Lifetime distributions

In the previous chapter, we presented the \(\ExponDistn(\lambda)\) distribution as a possible model for the lifetimes of items. However the exponential distribution's hazard function is constant, \(h(x) = \lambda\), and this is unrealistic in most applications — usually items become more likely to fail as they age and wear down.

We now describe a more general model that allows the hazard rate to increase or decrease over time.

Weibull distribution

The Weibull distribution is another standard distribution that is often used for lifetime data.

Definition

A random variable \(X\) is said to have a Weibull distribution with parameters \(\alpha \gt 0\) and \(\lambda \gt 0\),

\[ X \;\;\sim\;\; \WeibullDistn(\alpha,\; \lambda) \]

if its probability density function is

\[ f(x) \;\;=\;\; \begin{cases} \alpha \lambda^{\alpha} x^{\alpha - 1} e^{-(\lambda x)^{\alpha}} & x \gt 0 \\[0.4em] 0 & \text{otherwise} \end{cases} \]

The Weibull distribution is particularly useful for lifetime data since its hazard function has a simple form.

Weibull hazard function

If a random variable \(X\) has a \(\WeibullDistn(\alpha, \lambda)\) distribution, its hazard function is

\[ h(x) \;\;=\;\; \alpha \lambda^{\alpha} x^{\alpha - 1} \]
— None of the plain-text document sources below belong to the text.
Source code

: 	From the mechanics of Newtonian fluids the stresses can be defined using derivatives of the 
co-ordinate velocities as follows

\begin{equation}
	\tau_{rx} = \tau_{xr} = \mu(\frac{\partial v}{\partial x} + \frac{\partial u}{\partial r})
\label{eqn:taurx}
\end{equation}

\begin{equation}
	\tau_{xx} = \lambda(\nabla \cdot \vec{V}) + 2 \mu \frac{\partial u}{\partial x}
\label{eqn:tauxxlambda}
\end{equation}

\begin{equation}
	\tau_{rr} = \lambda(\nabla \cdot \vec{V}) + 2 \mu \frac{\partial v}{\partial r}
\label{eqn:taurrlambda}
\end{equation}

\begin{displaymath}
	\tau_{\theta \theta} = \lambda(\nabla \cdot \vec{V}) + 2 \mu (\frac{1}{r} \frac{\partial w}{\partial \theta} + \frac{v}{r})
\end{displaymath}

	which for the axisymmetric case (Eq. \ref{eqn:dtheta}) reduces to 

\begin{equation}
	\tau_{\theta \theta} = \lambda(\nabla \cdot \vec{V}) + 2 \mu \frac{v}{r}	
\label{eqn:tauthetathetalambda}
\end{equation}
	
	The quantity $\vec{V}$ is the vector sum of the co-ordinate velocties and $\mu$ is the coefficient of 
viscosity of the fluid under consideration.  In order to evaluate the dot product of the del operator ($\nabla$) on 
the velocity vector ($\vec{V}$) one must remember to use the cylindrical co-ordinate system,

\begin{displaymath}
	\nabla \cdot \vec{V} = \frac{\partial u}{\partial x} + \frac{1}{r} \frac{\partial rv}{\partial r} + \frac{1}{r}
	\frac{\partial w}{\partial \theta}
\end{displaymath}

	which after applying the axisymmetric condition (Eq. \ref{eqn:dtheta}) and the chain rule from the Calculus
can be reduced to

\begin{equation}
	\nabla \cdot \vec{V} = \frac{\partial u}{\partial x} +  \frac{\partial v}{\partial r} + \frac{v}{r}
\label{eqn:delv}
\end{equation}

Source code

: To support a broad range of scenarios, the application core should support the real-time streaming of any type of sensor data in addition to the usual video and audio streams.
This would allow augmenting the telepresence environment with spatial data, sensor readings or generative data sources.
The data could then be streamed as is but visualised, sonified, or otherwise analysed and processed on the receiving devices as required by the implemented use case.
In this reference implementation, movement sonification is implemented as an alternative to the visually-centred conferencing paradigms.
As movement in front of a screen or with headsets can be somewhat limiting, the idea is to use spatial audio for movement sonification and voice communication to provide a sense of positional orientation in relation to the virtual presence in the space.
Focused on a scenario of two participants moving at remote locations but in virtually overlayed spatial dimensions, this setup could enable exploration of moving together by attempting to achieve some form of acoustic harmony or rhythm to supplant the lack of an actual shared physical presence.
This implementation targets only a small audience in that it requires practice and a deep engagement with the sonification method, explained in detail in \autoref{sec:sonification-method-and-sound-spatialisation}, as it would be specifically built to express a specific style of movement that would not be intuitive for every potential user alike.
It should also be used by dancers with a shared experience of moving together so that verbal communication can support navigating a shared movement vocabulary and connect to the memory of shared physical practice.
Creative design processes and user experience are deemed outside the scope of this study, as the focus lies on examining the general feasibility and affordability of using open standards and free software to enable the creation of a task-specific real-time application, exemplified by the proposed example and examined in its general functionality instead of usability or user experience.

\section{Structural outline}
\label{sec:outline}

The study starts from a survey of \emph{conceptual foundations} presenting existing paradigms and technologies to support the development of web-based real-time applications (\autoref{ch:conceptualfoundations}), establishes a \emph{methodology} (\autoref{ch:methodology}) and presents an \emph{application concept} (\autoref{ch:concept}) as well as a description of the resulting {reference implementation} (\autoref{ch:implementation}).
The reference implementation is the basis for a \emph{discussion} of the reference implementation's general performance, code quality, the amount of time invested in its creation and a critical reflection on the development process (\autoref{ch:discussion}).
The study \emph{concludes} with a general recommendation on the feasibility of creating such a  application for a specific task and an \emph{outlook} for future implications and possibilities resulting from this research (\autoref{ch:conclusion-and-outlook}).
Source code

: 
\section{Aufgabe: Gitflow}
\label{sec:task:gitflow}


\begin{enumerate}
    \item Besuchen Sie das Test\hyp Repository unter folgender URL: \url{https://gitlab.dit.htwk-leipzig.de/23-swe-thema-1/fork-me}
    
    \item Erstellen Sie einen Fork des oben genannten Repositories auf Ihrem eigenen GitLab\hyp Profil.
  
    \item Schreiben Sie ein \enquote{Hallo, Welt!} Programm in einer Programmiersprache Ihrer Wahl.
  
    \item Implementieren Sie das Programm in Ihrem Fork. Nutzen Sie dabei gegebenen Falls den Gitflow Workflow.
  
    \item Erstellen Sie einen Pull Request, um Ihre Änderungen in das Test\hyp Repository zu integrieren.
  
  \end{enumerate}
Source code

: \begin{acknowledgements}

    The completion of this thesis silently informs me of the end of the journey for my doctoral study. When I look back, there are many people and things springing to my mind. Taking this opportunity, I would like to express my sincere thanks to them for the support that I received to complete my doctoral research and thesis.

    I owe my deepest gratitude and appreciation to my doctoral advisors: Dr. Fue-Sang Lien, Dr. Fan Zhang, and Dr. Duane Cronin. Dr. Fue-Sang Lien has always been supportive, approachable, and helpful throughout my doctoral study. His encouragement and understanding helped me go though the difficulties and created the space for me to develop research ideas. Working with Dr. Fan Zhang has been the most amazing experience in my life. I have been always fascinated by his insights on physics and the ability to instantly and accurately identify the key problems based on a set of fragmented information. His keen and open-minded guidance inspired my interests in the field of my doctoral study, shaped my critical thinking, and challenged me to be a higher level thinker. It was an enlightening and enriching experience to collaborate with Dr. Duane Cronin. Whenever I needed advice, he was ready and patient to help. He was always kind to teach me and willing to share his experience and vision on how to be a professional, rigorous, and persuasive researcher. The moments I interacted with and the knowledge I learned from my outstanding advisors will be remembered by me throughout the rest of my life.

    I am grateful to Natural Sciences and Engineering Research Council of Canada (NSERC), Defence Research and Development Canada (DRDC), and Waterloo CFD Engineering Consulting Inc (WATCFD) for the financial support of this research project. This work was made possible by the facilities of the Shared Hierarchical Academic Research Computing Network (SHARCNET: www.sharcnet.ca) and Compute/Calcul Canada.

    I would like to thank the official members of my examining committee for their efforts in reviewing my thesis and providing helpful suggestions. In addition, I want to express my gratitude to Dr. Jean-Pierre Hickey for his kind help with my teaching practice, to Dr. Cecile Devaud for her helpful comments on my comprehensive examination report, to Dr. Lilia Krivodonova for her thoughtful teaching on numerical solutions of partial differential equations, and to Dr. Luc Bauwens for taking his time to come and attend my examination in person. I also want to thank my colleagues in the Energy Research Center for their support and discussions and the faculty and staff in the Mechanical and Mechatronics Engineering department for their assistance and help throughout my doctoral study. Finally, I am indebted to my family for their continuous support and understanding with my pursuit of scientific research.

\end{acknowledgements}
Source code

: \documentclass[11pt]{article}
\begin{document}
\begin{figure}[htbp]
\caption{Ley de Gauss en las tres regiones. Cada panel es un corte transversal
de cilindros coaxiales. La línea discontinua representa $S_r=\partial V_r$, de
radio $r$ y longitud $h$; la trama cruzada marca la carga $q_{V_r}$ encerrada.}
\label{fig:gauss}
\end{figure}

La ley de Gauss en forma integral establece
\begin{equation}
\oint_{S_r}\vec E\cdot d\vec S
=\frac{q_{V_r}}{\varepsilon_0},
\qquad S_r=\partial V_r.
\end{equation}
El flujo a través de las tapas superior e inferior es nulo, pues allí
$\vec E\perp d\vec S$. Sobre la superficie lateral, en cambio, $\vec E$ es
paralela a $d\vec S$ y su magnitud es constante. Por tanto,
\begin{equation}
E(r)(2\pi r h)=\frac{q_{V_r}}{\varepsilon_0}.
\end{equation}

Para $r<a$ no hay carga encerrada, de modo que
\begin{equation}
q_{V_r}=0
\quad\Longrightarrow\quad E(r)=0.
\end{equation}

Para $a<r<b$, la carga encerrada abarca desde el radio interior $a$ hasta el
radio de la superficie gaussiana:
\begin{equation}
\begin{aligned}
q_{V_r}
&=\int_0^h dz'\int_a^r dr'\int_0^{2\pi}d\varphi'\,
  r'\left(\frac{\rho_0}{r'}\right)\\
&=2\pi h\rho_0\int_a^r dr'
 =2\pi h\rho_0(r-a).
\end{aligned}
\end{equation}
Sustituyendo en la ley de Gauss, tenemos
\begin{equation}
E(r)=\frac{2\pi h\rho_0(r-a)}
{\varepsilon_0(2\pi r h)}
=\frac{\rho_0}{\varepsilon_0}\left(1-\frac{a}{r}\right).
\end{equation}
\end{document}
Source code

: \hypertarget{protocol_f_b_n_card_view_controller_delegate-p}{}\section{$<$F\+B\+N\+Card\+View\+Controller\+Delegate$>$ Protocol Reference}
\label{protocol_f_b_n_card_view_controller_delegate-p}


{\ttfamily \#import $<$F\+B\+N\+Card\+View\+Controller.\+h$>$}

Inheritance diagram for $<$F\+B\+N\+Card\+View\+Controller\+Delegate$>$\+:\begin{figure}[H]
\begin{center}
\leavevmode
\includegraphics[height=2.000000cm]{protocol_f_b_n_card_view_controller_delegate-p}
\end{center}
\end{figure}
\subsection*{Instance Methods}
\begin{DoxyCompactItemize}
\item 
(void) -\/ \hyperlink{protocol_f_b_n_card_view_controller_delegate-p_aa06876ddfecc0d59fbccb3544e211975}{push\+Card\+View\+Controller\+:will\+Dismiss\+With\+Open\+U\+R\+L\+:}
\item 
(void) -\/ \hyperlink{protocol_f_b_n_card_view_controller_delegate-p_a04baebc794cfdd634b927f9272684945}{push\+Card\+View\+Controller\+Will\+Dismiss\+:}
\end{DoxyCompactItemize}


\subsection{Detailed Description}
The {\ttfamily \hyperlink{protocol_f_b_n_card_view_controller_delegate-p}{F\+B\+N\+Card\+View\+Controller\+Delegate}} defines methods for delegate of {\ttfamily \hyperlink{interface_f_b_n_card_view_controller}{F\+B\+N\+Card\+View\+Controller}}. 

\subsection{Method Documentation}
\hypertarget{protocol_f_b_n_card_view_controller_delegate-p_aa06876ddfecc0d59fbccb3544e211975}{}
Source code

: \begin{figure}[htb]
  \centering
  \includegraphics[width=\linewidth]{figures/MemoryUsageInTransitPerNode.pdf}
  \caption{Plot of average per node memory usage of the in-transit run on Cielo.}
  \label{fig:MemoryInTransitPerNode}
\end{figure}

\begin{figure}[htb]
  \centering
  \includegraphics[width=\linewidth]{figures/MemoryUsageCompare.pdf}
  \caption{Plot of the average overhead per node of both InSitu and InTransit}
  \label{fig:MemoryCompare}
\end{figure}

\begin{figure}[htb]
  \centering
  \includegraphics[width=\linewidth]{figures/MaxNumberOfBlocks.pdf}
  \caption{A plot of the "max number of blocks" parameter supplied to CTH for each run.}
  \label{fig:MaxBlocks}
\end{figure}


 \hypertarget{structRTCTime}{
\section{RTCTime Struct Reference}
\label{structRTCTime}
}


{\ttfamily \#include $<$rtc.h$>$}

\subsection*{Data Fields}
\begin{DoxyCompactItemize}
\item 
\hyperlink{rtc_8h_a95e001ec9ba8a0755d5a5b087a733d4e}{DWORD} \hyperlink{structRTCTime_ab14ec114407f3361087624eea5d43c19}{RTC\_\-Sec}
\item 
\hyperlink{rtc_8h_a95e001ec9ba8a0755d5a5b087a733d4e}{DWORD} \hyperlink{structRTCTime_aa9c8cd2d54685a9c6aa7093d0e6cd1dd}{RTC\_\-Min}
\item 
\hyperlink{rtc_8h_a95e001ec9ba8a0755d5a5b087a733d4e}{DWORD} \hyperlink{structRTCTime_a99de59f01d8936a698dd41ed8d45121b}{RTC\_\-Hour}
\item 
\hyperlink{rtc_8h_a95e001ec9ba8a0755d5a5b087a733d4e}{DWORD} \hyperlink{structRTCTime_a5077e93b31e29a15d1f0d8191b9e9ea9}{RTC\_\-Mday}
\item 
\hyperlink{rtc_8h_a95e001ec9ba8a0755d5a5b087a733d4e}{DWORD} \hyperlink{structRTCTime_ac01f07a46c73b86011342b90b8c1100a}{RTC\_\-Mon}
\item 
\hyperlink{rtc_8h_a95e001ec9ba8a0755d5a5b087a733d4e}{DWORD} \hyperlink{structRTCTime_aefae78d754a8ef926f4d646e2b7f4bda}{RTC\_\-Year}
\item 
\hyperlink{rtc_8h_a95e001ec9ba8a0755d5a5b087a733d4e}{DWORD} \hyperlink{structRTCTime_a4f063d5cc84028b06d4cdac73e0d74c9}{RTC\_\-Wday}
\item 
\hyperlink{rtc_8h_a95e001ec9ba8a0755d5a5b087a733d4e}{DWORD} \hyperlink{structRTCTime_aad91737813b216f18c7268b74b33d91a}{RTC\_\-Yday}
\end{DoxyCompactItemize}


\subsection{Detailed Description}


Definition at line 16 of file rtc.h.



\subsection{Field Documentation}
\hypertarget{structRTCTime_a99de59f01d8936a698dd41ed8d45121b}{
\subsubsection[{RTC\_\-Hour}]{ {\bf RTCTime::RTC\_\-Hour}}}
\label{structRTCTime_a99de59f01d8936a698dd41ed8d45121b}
The Weibull distribution's survivor function is

\[ S(x) \;\;=\;\; P(X > x) \;\;=\;\; \int_x^{\infty} {\alpha \lambda^{\alpha} u^{\alpha - 1} e^{-(\lambda u)^{\alpha}}} \; du \]

We can integrate this with a change of variable

\[ v = (\lambda u)^{\alpha} \spaced{and} dv = \alpha \lambda(\lambda u)^{\alpha - 1} \;du\]

so

\[ S(x) \;\;=\;\; \int_{ (\lambda x)^{\alpha}}^{\infty} e^{-v} \; dv \;\;=\;\; \Big[-e^{-v} \Big]_{(\lambda x)^{\alpha}}^{\infty} \;\;=\;\; e^{-(\lambda x)^{\alpha}}\]

The hazard function is

\[ h(x) \;\;=\;\; \frac{f(x)}{S(x)} \;\;=\;\; \alpha \lambda^{\alpha} x^{\alpha - 1} \]

The hazard rate changes as the age of the items, \(x\), increases,

\[ h(x) \;\;\propto\;\; x^{\alpha - 1} \]

The Weibull distribution can therefore be used as a model for items that either deteriorate or improve over time.

\(\alpha \gt 1\)
The hazard function \(h(x)\) is an increasing function of \(x\) so the item becomes less reliable as it gets older.
\(\alpha \lt 1\)
The hazard function \(h(x)\) is a decreasing function of \(x\) so the item becomes more reliable as it gets older.
\(\alpha = 1\)
The hazard function \(h(x)\) is constant and the lifetime distribution is an exponential distribution.